Output the data word for word. Begin at its first line and end at the line with "Loss of diversity".

Data:
◇ ◇ ◇ ◇ ◇ ◇ ◇

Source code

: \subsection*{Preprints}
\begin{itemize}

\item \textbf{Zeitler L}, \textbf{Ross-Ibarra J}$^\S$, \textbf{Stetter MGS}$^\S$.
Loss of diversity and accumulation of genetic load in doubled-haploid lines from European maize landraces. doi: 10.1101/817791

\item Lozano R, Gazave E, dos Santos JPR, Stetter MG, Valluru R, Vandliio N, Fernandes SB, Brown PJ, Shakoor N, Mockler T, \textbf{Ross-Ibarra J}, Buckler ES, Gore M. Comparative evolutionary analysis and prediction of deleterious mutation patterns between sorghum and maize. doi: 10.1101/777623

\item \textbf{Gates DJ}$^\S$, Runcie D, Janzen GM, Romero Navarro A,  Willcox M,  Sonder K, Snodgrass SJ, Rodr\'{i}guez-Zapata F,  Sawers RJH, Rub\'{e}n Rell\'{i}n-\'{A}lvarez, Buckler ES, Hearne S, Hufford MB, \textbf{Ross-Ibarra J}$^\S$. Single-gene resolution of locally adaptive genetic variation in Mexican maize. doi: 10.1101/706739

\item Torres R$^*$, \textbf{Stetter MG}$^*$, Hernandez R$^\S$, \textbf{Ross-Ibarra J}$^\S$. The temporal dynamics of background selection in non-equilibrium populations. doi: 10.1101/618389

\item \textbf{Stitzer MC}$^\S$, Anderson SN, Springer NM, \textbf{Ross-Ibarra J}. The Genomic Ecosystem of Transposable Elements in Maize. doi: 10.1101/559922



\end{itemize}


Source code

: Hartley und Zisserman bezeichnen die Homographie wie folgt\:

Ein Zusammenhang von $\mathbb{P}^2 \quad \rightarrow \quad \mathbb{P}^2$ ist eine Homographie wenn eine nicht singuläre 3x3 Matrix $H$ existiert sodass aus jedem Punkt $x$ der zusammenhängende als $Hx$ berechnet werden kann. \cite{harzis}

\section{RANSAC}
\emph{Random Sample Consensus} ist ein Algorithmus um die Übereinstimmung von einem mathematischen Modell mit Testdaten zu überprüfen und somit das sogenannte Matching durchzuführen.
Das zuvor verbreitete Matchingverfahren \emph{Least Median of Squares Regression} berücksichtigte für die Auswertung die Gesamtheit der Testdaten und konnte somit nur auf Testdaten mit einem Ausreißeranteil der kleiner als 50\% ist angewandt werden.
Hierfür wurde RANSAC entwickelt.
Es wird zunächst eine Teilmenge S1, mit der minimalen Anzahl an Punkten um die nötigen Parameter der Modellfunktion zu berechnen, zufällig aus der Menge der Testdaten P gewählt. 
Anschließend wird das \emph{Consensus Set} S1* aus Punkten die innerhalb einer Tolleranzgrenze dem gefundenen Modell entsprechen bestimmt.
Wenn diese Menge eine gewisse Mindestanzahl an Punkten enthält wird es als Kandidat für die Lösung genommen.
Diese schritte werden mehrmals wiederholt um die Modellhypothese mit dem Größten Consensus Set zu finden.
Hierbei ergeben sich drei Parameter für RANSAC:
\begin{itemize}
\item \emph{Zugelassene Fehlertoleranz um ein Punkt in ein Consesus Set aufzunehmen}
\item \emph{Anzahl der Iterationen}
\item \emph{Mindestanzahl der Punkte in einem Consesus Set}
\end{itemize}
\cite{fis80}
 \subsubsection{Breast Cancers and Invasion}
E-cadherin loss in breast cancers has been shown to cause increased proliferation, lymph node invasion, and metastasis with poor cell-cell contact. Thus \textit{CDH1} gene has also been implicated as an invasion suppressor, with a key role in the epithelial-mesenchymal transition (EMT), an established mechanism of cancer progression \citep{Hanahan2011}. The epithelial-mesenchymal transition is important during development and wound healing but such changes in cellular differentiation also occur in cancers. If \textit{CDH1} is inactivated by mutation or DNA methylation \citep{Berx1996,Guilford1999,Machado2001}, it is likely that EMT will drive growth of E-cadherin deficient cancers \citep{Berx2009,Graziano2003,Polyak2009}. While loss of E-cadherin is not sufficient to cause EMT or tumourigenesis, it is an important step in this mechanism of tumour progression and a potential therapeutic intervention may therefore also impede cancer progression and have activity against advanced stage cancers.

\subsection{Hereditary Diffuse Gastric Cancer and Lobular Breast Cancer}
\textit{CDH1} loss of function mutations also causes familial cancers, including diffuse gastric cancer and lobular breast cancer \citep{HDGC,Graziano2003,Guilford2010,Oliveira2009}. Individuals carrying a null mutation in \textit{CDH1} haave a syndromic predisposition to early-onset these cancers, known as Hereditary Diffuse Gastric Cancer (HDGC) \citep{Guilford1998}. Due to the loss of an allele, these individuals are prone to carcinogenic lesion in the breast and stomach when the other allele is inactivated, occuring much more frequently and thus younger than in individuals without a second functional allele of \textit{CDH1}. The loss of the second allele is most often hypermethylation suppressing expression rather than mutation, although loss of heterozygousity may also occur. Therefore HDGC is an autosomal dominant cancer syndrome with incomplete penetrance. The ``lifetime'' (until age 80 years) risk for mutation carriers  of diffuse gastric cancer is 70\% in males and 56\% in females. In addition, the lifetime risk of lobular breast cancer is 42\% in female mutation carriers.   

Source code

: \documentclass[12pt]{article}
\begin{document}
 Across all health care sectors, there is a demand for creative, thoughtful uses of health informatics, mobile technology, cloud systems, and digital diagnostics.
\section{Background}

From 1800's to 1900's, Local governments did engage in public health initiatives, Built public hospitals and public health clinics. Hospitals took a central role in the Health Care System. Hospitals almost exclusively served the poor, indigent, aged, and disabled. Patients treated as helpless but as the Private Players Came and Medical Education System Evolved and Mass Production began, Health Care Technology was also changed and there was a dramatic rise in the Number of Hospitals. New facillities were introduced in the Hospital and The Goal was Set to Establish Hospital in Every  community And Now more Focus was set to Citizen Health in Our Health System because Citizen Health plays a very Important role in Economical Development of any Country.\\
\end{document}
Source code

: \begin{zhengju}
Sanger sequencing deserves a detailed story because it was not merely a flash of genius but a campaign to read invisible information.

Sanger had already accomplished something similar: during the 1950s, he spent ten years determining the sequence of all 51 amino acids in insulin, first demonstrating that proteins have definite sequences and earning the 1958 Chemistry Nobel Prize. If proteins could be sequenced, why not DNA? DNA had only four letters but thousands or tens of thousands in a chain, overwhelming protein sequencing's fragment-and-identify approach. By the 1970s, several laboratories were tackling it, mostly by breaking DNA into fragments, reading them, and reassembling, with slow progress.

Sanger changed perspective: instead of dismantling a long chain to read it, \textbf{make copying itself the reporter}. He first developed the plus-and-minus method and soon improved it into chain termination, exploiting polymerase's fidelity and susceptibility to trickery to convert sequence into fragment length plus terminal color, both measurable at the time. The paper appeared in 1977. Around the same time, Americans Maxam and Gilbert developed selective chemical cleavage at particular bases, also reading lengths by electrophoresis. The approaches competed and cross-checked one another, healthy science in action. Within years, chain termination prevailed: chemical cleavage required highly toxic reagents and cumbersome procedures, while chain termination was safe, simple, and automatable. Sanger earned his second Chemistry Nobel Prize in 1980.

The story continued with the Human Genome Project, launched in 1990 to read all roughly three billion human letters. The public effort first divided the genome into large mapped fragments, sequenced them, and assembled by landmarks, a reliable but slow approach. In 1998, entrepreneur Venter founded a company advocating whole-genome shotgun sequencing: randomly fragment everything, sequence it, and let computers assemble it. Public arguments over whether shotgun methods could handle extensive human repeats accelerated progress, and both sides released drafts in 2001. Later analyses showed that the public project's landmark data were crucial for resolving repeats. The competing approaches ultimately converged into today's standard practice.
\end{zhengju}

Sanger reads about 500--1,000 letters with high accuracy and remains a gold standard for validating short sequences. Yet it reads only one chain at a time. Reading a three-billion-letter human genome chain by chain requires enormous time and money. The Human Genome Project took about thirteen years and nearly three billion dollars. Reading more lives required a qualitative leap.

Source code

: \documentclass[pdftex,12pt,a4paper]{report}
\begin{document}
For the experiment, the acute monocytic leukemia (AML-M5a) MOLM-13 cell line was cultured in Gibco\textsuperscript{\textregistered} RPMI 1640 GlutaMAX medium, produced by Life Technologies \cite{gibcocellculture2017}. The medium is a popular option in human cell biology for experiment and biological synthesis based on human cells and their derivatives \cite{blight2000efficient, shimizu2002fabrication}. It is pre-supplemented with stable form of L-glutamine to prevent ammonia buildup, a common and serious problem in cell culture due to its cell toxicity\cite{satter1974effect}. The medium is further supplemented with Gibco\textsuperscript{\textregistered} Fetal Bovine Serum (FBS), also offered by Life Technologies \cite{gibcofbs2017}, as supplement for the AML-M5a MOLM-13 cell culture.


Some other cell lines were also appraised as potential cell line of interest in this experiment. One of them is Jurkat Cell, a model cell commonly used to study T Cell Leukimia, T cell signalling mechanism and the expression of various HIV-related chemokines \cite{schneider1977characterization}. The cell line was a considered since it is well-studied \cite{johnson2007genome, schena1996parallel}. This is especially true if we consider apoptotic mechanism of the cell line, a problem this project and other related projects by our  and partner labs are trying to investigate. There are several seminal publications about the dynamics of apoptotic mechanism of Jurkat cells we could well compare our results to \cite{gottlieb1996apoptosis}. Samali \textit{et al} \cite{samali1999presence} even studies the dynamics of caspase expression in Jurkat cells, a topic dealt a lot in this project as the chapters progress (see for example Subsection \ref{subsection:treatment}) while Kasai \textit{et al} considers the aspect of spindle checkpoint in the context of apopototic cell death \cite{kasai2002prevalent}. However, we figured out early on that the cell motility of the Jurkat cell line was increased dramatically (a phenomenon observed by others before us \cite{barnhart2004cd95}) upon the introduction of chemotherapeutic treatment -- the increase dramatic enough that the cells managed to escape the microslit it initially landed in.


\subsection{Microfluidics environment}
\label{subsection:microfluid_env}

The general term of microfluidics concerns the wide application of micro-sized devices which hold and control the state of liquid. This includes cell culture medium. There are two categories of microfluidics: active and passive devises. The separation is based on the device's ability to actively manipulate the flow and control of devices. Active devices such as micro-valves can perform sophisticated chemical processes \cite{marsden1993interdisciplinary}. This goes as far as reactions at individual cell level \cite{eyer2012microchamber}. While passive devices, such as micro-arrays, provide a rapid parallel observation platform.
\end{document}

◇ ◇ ◇ ◇ ◇ ◇ ◇

Written reply:
Source code

: \subsection*{Preprints}
\begin{itemize}

\item \textbf{Zeitler L}, \textbf{Ross-Ibarra J}$^\S$, \textbf{Stetter MGS}$^\S$.
Loss of diversity and accumulation of genetic load in doubled-haploid lines from European maize landraces. doi: 10.1101/817791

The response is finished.